The argument I hear from Congressional apologists is that while the lobbying industry is there, they don't really change votes. There's no graft. But, the question is this: if it wasn't effective, why would industry and special interest groups spend three and a half BILLION dollars in a year? Who would spend that kind of loot on "persuasion", persistently over the span of decades, if it wasn't effective? Only Congress spends money forever on wastes of time like that, right? Yeah, lobbying is effective or it would've been replaced by a different system long ago.

But, let's take a step back. Get back to the "perfect job" and ask why these Occupy Wherever people aren't getting noticed in Washington. Let's note that it's not remotely conjecture to say that there is income inequality in the United States. It's proven. It's verified a trillion times over.  The wealthiest top 1% of Americans control 40% of the money. I can live with that. I'm sure that it's been earned. But, moving forward, don't you think that "Trickle Down Economics" has proven to be an abject failure? Time and time again we've proven that giving federal dollars to the richest people doesn't spur economic activity. We're in a terrible recession, for the second time in ten years or so, due to the failed policies of spending money we don't have, giving it to the people who need it the least.

So, let's get to the 1% theory. Does it hold water? Seems to be.
 http://www.economist.com/blogs/dailychart/2011/10/income-inequality-america

But do the Occupiers, as many occupying forces before them, really believe they can change hearts and minds?  You bet your ass they do, and it's the idealism of youth that fuels that incredible belief. The problem is that they forget psychology. Most people, when faced with a decision, will choose to do whatever they perceive benefits them the most at the time. And while they're getting "donations" from bankers, the banks will never be held responsible for the carnage they've wrought upon the world economies.

As every occupying force should know, there's only two ways to break the will of an occupied people: win their hearts and minds (Bush Doctrine), or cause them so much pain they give up (Chuck Liddell Doctrine). Unfortunately for the Occupiers, they have no power to win the hearts and minds of Congresspersons (read: racketeers) making millions in the protection business, and they sure as hell can't cause them more pain than the local constabulary can cause them; they have no super-humanly strong overhand right coming from a crazy angle.

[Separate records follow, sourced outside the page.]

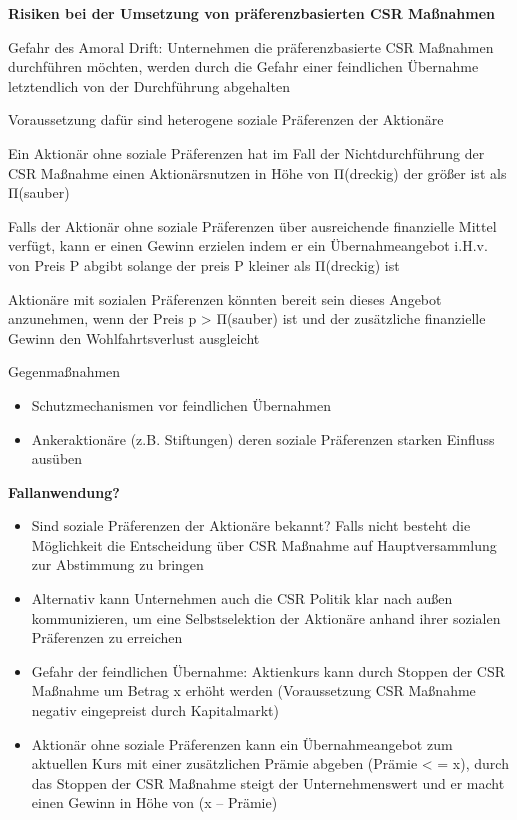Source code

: \documentclass[
]{article}
\providecommand{\tightlist}{%
  \setlength{\itemsep}{0pt}\setlength{\parskip}{0pt}}
\begin{document}
\textbf{Risiken bei der Umsetzung von präferenzbasierten CSR Maßnahmen}

Gefahr des Amoral Drift: Unternehmen die präferenzbasierte CSR Maßnahmen
durchführen möchten, werden durch die Gefahr einer feindlichen Übernahme
letztendlich von der Durchführung abgehalten

Voraussetzung dafür sind heterogene soziale Präferenzen der Aktionäre

Ein Aktionär ohne soziale Präferenzen hat im Fall der Nichtdurchführung
der CSR Maßnahme einen Aktionärsnutzen in Höhe von Π(dreckig) der größer
ist als Π(sauber)

Falls der Aktionär ohne soziale Präferenzen über ausreichende
finanzielle Mittel verfügt, kann er einen Gewinn erzielen indem er ein
Übernahmeangebot i.H.v. von Preis P abgibt solange der preis P kleiner
als Π(dreckig) ist

Aktionäre mit sozialen Präferenzen könnten bereit sein dieses Angebot
anzunehmen, wenn der Preis p \textgreater{} Π(sauber) ist und der
zusätzliche finanzielle Gewinn den Wohlfahrtsverlust ausgleicht

Gegenmaßnahmen

\begin{itemize}
\tightlist
\item
  Schutzmechanismen vor feindlichen Übernahmen
\item
  Ankeraktionäre (z.B. Stiftungen) deren soziale Präferenzen starken
  Einfluss ausüben
\end{itemize}

\textbf{Fallanwendung?}

\begin{itemize}
\tightlist
\item
  Sind soziale Präferenzen der Aktionäre bekannt? Falls nicht besteht
  die Möglichkeit die Entscheidung über CSR Maßnahme auf
  Hauptversammlung zur Abstimmung zu bringen
\item
  Alternativ kann Unternehmen auch die CSR Politik klar nach außen
  kommunizieren, um eine Selbstselektion der Aktionäre anhand ihrer
  sozialen Präferenzen zu erreichen
\item
  Gefahr der feindlichen Übernahme: Aktienkurs kann durch Stoppen der
  CSR Maßnahme um Betrag x erhöht werden (Voraussetzung CSR Maßnahme
  negativ eingepreist durch Kapitalmarkt)
\item
  Aktionär ohne soziale Präferenzen kann ein Übernahmeangebot zum
  aktuellen Kurs mit einer zusätzlichen Prämie abgeben (Prämie
  \textless{} = x), durch das Stoppen der CSR Maßnahme steigt der
  Unternehmenswert und er macht einen Gewinn in Höhe von (x -- Prämie)
\end{itemize}
\end{document}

On the flip side, most people think Occupiers are nothing more than a bunch of homeless, lazy, dope fiend, radical hippies. Therefore, no heart-string pullers in hand and no mind control devices.  No leverage, no power. Not a snowball's chance in the coolest part of hell of getting anything more than an occasional bone, stripped clean of the marrow, to appease the great unwashed masses. When Congress has a 9% approval rate in the middle of a huge, calamatous recession and yet virtually all of the electable incumbents are re-elected, it's clear that it isn't working.

In other words, go home. It was a nice try, and I commend you fine folks for exercising your First amendment rights. But until the system changes, nothing will change for us 99%. It's not in their interest to change. When it comes right down to it, they ARE the 1%. In fact, they're above the 1% because they have the power to take from the 1%, and everyone knows that if you have something that can be taken, you never really had it in the first place. And Congress has the power to make anyone an offer they can't refuse.